-------- RECORDS FOR THE EXERCISE --------

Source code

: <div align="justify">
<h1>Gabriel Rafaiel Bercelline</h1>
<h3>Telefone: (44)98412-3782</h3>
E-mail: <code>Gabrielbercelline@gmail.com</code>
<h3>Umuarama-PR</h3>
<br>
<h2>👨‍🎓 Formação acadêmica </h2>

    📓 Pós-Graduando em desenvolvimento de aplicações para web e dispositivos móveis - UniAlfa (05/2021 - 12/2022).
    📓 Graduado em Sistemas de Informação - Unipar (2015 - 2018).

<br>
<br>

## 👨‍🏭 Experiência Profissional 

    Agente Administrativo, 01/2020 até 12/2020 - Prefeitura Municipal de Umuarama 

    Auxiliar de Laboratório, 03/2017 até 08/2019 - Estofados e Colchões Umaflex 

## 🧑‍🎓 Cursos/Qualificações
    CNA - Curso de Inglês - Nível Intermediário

--------

◆ **EXERCISE OBJECTIVE**
Each line in the data that holds the string "Umuarama" must be returned.

◆ **TASK ANSWER**
<h3>Umuarama-PR</h3>
    Agente Administrativo, 01/2020 até 12/2020 - Prefeitura Municipal de Umuarama 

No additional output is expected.